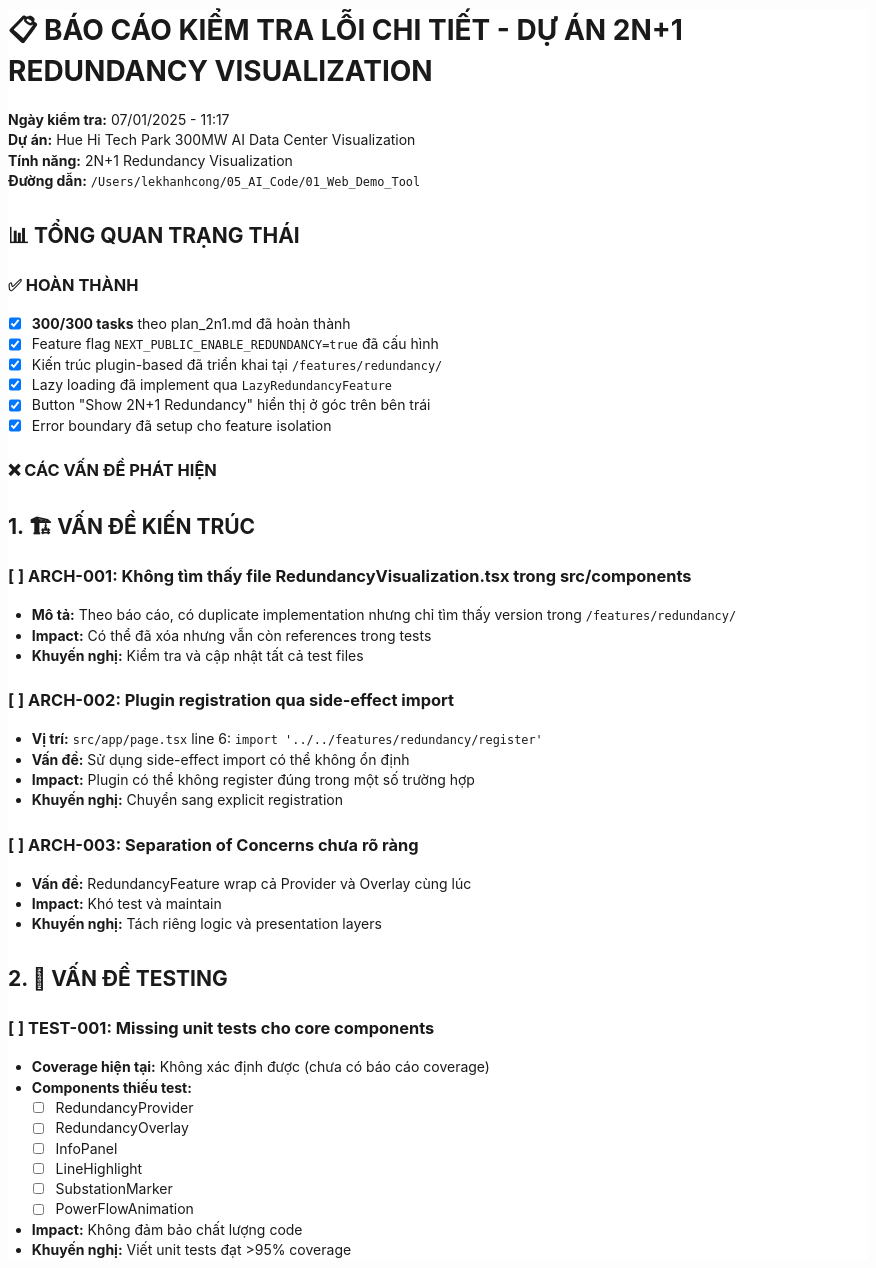 # 📋 BÁO CÁO KIỂM TRA LỖI CHI TIẾT - DỰ ÁN 2N+1 REDUNDANCY VISUALIZATION
**Ngày kiểm tra:** 07/01/2025 - 11:17  
**Dự án:** Hue Hi Tech Park 300MW AI Data Center Visualization  
**Tính năng:** 2N+1 Redundancy Visualization  
**Đường dẫn:** `/Users/lekhanhcong/05_AI_Code/01_Web_Demo_Tool`

## 📊 TỔNG QUAN TRẠNG THÁI

### ✅ HOÀN THÀNH
- [x] **300/300 tasks** theo plan_2n1.md đã hoàn thành
- [x] Feature flag `NEXT_PUBLIC_ENABLE_REDUNDANCY=true` đã cấu hình
- [x] Kiến trúc plugin-based đã triển khai tại `/features/redundancy/`
- [x] Lazy loading đã implement qua `LazyRedundancyFeature`
- [x] Button "Show 2N+1 Redundancy" hiển thị ở góc trên bên trái
- [x] Error boundary đã setup cho feature isolation

### ❌ CÁC VẤN ĐỀ PHÁT HIỆN

## 1. 🏗️ VẤN ĐỀ KIẾN TRÚC

### [ ] **ARCH-001: Không tìm thấy file RedundancyVisualization.tsx trong src/components**
- **Mô tả:** Theo báo cáo, có duplicate implementation nhưng chỉ tìm thấy version trong `/features/redundancy/`
- **Impact:** Có thể đã xóa nhưng vẫn còn references trong tests
- **Khuyến nghị:** Kiểm tra và cập nhật tất cả test files

### [ ] **ARCH-002: Plugin registration qua side-effect import**
- **Vị trí:** `src/app/page.tsx` line 6: `import '../../features/redundancy/register'`
- **Vấn đề:** Sử dụng side-effect import có thể không ổn định
- **Impact:** Plugin có thể không register đúng trong một số trường hợp
- **Khuyến nghị:** Chuyển sang explicit registration

### [ ] **ARCH-003: Separation of Concerns chưa rõ ràng**
- **Vấn đề:** RedundancyFeature wrap cả Provider và Overlay cùng lúc
- **Impact:** Khó test và maintain
- **Khuyến nghị:** Tách riêng logic và presentation layers

## 2. 🧪 VẤN ĐỀ TESTING

### [ ] **TEST-001: Missing unit tests cho core components**
- **Coverage hiện tại:** Không xác định được (chưa có báo cáo coverage)
- **Components thiếu test:**
  - [ ] RedundancyProvider
  - [ ] RedundancyOverlay  
  - [ ] InfoPanel
  - [ ] LineHighlight
  - [ ] SubstationMarker
  - [ ] PowerFlowAnimation
- **Impact:** Không đảm bảo chất lượng code
- **Khuyến nghị:** Viết unit tests đạt >95% coverage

####################

*What is expected:*
Each line of the material above that includes the word "ARCH" counts once; give the total number alone.

*Solution below:*
3